Embodiment 8: the detection of the halfcystine of acetic acid-sodium acetate buffer solution
Acetic acid-sodium-acetate buffer of preparation pH6.0, with the HEPES buffer solution in its alternate embodiment 1, other solution preparations and detection step are identical with embodiment 1, and it is identical with Fig. 1, Fig. 2 that spectroscopic methodology detects ultraviolet-visible absorption spectroscopy; The colourimetry testing process is with embodiment 2, and is more identical with Fig. 3 than chromatic graph;
Embodiment 9: phosphoric acid is received the detection of halfcystine of buffer solution
The 0.1M sodium phosphate buffer liquor of preparation pH6.0, with the HEPES buffer solution in its alternate embodiment 1, other solution preparations and detection step are identical with embodiment 1, and it is identical with Fig. 1, Fig. 2 that spectroscopic methodology detects ultraviolet-visible absorption spectroscopy; The colourimetry testing process is with embodiment 2, and is more identical with Fig. 3 than chromatic graph.

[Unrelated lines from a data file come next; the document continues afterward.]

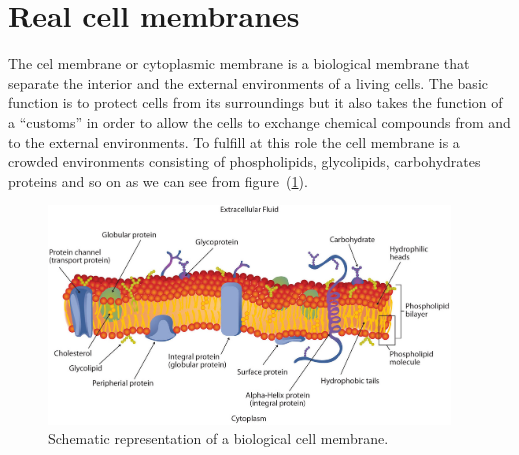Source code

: \section{Real cell membranes}
The cel membrane or cytoplasmic membrane is a biological membrane that separate the interior and the external environments of a living cells. The basic function is to protect cells from its surroundings but it also takes the function of a ``customs'' in order to allow the cells to exchange chemical compounds from and to the external environments. To fulfill at this role the cell membrane is a crowded environments consisting of phospholipids, glycolipids, carbohydrates proteins and so on as we can see from figure~(\ref{fig:cellMembrane}).
\begin{figure}[!ht]
	\centering
	\includegraphics[width=0.95\textwidth]{./img/cellMembrane}
	\caption{Schematic representation of a biological cell membrane.}
	\label{fig:cellMembrane}
\end{figure}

Embodiment 10: homocysteine detects
HEPES (10mM) buffer solution of preparation pH6.0, and prepare 2 * 10
-3The Cu of M
2+Solution, 2 * 10
-3The xylenol orange solution and 2 * 10 of M
-3The homocysteine aqueous solution of M; The HEPES buffer solution of 2mL is added in the clean ultraviolet cuvette,, draws 2 * 10 with microsyringe as blank
-3The xylenol orange solution 25 μ l of M are added in this cuvette, and solution is detected on the UV, visible light spectrophotometer by colourless flavescence at this moment, and 441nm has absorption maximum; In above-mentioned cuvette, add 2 * 10
-3The Cu of M
2+Solution 25 μ l, this moment, solution was purplish red by xanthochromia, detected on the UV, visible light spectrophotometer, found that maximum absorption band becomes 572nm by above-mentioned 441nm, and ultraviolet-visible absorption spectroscopy is seen Fig. 1; Get homocysteine, be added in this cuvette with microsyringe gradually, application of sample limit, limit is detected on HP8453 UV, visible light spectrophotometer, adding along with homocysteine, maximum absorption band is become again to 441nm gradually by 572nm again, the color of solution is also gradually by the purplish red yellow that becomes again, when absorption peak when 441nm reaches maximum, this moment, the homocysteine addition was 320 μ l; Calculate: 2 * 10
-3* 320 μ l/2 * 10
-3* 25 μ l=12.8 illustrate that the coordination relation of homocysteine and copper ion can not science be determined.Though homocysteine also can cause detection architecture ultra-violet absorption spectrum and change in color.But in view of the content of halfcystine in the body fluid be homocysteine content 20-30 doubly, its existence does not influence the detection of this patent system to halfcystine.UV, visible light absorption figure sees Fig. 9.It sees Figure 10 than chromatic graph.